» About this exercise
Produce a perfect copy of the listing, matching each line.

» Extracted data
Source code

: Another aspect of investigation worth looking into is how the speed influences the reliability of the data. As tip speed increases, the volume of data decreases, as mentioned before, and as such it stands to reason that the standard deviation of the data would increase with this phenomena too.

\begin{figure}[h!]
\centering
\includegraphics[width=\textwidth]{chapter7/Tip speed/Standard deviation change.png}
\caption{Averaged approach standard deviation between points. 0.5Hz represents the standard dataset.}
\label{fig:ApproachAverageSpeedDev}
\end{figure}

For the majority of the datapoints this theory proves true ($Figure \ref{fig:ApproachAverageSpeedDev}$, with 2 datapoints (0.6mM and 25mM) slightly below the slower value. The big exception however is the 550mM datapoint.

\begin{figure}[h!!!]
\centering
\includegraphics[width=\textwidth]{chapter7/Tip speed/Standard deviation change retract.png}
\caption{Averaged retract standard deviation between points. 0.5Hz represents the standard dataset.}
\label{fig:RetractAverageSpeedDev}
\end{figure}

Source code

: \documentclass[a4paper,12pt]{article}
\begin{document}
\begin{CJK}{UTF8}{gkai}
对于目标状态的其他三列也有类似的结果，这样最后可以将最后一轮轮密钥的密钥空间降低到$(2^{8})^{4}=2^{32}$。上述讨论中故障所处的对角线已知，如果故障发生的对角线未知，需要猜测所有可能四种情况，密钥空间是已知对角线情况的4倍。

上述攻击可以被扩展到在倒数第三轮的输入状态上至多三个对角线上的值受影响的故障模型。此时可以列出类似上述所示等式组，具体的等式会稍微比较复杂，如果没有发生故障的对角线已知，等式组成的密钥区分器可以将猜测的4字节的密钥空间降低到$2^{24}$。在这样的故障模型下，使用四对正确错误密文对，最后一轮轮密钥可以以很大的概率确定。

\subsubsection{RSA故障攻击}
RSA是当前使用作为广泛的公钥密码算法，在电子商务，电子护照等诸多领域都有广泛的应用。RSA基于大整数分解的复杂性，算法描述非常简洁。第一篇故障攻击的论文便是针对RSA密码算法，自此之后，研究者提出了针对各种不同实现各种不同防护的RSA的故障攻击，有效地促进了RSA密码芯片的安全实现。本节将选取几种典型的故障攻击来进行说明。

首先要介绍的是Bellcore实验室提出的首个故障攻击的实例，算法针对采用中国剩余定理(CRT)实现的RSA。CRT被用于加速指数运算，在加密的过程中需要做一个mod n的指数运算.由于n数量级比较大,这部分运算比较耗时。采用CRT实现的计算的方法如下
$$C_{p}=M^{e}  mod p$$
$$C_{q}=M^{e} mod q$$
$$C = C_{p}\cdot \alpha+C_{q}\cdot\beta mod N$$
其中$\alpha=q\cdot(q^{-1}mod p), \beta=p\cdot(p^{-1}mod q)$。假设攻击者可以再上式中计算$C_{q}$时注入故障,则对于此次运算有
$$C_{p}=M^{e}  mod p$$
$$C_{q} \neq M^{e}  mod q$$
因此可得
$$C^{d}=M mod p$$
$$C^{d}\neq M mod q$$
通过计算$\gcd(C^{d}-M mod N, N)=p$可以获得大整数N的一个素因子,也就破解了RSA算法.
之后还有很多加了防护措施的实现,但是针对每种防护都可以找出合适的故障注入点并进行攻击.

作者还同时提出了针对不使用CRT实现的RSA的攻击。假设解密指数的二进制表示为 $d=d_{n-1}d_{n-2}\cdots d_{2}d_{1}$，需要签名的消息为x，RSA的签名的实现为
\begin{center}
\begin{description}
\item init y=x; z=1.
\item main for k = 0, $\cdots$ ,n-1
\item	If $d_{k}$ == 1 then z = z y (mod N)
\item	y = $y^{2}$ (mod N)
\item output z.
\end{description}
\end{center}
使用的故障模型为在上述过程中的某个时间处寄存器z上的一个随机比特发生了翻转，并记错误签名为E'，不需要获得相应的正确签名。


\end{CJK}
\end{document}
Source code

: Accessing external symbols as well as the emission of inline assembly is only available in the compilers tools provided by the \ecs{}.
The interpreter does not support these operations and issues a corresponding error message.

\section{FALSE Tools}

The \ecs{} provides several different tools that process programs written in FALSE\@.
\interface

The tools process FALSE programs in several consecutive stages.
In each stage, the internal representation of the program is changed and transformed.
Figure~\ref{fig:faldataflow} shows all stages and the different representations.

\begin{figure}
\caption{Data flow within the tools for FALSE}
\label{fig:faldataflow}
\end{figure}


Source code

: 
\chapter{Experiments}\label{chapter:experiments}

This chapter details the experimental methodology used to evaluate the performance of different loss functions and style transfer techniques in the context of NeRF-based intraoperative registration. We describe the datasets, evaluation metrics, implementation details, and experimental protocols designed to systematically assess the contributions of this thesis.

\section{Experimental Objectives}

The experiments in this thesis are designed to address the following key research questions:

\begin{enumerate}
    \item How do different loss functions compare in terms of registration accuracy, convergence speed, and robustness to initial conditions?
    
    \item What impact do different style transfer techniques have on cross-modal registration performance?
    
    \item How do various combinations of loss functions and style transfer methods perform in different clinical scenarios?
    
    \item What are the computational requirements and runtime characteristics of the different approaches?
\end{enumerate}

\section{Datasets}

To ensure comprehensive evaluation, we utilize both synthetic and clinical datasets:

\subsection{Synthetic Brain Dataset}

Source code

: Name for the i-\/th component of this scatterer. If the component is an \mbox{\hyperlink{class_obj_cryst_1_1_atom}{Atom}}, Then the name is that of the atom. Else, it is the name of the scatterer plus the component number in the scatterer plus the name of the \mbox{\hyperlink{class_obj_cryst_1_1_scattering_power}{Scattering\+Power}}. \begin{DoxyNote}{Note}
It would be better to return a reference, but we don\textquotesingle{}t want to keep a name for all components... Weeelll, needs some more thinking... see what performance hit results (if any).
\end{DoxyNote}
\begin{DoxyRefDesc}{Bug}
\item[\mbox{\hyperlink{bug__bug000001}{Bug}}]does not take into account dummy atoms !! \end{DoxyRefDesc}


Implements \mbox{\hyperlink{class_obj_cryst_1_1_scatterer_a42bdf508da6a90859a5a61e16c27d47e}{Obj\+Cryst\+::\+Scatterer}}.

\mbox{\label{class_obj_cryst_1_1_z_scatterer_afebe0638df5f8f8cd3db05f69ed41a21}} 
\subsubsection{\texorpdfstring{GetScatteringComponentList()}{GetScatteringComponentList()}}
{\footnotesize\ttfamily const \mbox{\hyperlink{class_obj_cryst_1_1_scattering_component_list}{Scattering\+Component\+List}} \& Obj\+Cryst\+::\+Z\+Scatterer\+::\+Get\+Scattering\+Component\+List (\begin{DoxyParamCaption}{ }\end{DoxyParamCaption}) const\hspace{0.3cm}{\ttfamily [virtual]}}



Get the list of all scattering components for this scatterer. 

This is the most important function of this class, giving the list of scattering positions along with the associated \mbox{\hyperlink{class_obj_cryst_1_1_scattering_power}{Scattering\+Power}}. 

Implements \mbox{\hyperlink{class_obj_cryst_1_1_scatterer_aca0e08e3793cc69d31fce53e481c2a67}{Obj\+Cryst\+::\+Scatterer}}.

» Reply
Source code

: Another aspect of investigation worth looking into is how the speed influences the reliability of the data. As tip speed increases, the volume of data decreases, as mentioned before, and as such it stands to reason that the standard deviation of the data would increase with this phenomena too.

\begin{figure}[h!]
\centering
\includegraphics[width=\textwidth]{chapter7/Tip speed/Standard deviation change.png}
\caption{Averaged approach standard deviation between points. 0.5Hz represents the standard dataset.}
\label{fig:ApproachAverageSpeedDev}
\end{figure}

For the majority of the datapoints this theory proves true ($Figure \ref{fig:ApproachAverageSpeedDev}$, with 2 datapoints (0.6mM and 25mM) slightly below the slower value. The big exception however is the 550mM datapoint.

\begin{figure}[h!!!]
\centering
\includegraphics[width=\textwidth]{chapter7/Tip speed/Standard deviation change retract.png}
\caption{Averaged retract standard deviation between points. 0.5Hz represents the standard dataset.}
\label{fig:RetractAverageSpeedDev}
\end{figure}

Source code

: \documentclass[a4paper,12pt]{article}
\begin{document}
\begin{CJK}{UTF8}{gkai}
对于目标状态的其他三列也有类似的结果，这样最后可以将最后一轮轮密钥的密钥空间降低到$(2^{8})^{4}=2^{32}$。上述讨论中故障所处的对角线已知，如果故障发生的对角线未知，需要猜测所有可能四种情况，密钥空间是已知对角线情况的4倍。

上述攻击可以被扩展到在倒数第三轮的输入状态上至多三个对角线上的值受影响的故障模型。此时可以列出类似上述所示等式组，具体的等式会稍微比较复杂，如果没有发生故障的对角线已知，等式组成的密钥区分器可以将猜测的4字节的密钥空间降低到$2^{24}$。在这样的故障模型下，使用四对正确错误密文对，最后一轮轮密钥可以以很大的概率确定。

\subsubsection{RSA故障攻击}
RSA是当前使用作为广泛的公钥密码算法，在电子商务，电子护照等诸多领域都有广泛的应用。RSA基于大整数分解的复杂性，算法描述非常简洁。第一篇故障攻击的论文便是针对RSA密码算法，自此之后，研究者提出了针对各种不同实现各种不同防护的RSA的故障攻击，有效地促进了RSA密码芯片的安全实现。本节将选取几种典型的故障攻击来进行说明。

首先要介绍的是Bellcore实验室提出的首个故障攻击的实例，算法针对采用中国剩余定理(CRT)实现的RSA。CRT被用于加速指数运算，在加密的过程中需要做一个mod n的指数运算.由于n数量级比较大,这部分运算比较耗时。采用CRT实现的计算的方法如下
$$C_{p}=M^{e}  mod p$$
$$C_{q}=M^{e} mod q$$
$$C = C_{p}\cdot \alpha+C_{q}\cdot\beta mod N$$
其中$\alpha=q\cdot(q^{-1}mod p), \beta=p\cdot(p^{-1}mod q)$。假设攻击者可以再上式中计算$C_{q}$时注入故障,则对于此次运算有
$$C_{p}=M^{e}  mod p$$
$$C_{q} \neq M^{e}  mod q$$
因此可得
$$C^{d}=M mod p$$
$$C^{d}\neq M mod q$$
通过计算$\gcd(C^{d}-M mod N, N)=p$可以获得大整数N的一个素因子,也就破解了RSA算法.
之后还有很多加了防护措施的实现,但是针对每种防护都可以找出合适的故障注入点并进行攻击.

作者还同时提出了针对不使用CRT实现的RSA的攻击。假设解密指数的二进制表示为 $d=d_{n-1}d_{n-2}\cdots d_{2}d_{1}$，需要签名的消息为x，RSA的签名的实现为
\begin{center}
\begin{description}
\item init y=x; z=1.
\item main for k = 0, $\cdots$ ,n-1
\item	If $d_{k}$ == 1 then z = z y (mod N)
\item	y = $y^{2}$ (mod N)
\item output z.
\end{description}
\end{center}
使用的故障模型为在上述过程中的某个时间处寄存器z上的一个随机比特发生了翻转，并记错误签名为E'，不需要获得相应的正确签名。


\end{CJK}
\end{document}
Source code

: Accessing external symbols as well as the emission of inline assembly is only available in the compilers tools provided by the \ecs{}.
The interpreter does not support these operations and issues a corresponding error message.

\section{FALSE Tools}

The \ecs{} provides several different tools that process programs written in FALSE\@.
\interface

The tools process FALSE programs in several consecutive stages.
In each stage, the internal representation of the program is changed and transformed.
Figure~\ref{fig:faldataflow} shows all stages and the different representations.

\begin{figure}
\caption{Data flow within the tools for FALSE}
\label{fig:faldataflow}
\end{figure}


Source code

: 
\chapter{Experiments}\label{chapter:experiments}

This chapter details the experimental methodology used to evaluate the performance of different loss functions and style transfer techniques in the context of NeRF-based intraoperative registration. We describe the datasets, evaluation metrics, implementation details, and experimental protocols designed to systematically assess the contributions of this thesis.

\section{Experimental Objectives}

The experiments in this thesis are designed to address the following key research questions:

\begin{enumerate}
    \item How do different loss functions compare in terms of registration accuracy, convergence speed, and robustness to initial conditions?
    
    \item What impact do different style transfer techniques have on cross-modal registration performance?
    
    \item How do various combinations of loss functions and style transfer methods perform in different clinical scenarios?
    
    \item What are the computational requirements and runtime characteristics of the different approaches?
\end{enumerate}

\section{Datasets}

To ensure comprehensive evaluation, we utilize both synthetic and clinical datasets:

\subsection{Synthetic Brain Dataset}

Source code

: Name for the i-\/th component of this scatterer. If the component is an \mbox{\hyperlink{class_obj_cryst_1_1_atom}{Atom}}, Then the name is that of the atom. Else, it is the name of the scatterer plus the component number in the scatterer plus the name of the \mbox{\hyperlink{class_obj_cryst_1_1_scattering_power}{Scattering\+Power}}. \begin{DoxyNote}{Note}
It would be better to return a reference, but we don\textquotesingle{}t want to keep a name for all components... Weeelll, needs some more thinking... see what performance hit results (if any).
\end{DoxyNote}
\begin{DoxyRefDesc}{Bug}
\item[\mbox{\hyperlink{bug__bug000001}{Bug}}]does not take into account dummy atoms !! \end{DoxyRefDesc}


Implements \mbox{\hyperlink{class_obj_cryst_1_1_scatterer_a42bdf508da6a90859a5a61e16c27d47e}{Obj\+Cryst\+::\+Scatterer}}.

\mbox{\label{class_obj_cryst_1_1_z_scatterer_afebe0638df5f8f8cd3db05f69ed41a21}} 
\subsubsection{\texorpdfstring{GetScatteringComponentList()}{GetScatteringComponentList()}}
{\footnotesize\ttfamily const \mbox{\hyperlink{class_obj_cryst_1_1_scattering_component_list}{Scattering\+Component\+List}} \& Obj\+Cryst\+::\+Z\+Scatterer\+::\+Get\+Scattering\+Component\+List (\begin{DoxyParamCaption}{ }\end{DoxyParamCaption}) const\hspace{0.3cm}{\ttfamily [virtual]}}



Get the list of all scattering components for this scatterer. 

This is the most important function of this class, giving the list of scattering positions along with the associated \mbox{\hyperlink{class_obj_cryst_1_1_scattering_power}{Scattering\+Power}}. 

Implements \mbox{\hyperlink{class_obj_cryst_1_1_scatterer_aca0e08e3793cc69d31fce53e481c2a67}{Obj\+Cryst\+::\+Scatterer}}.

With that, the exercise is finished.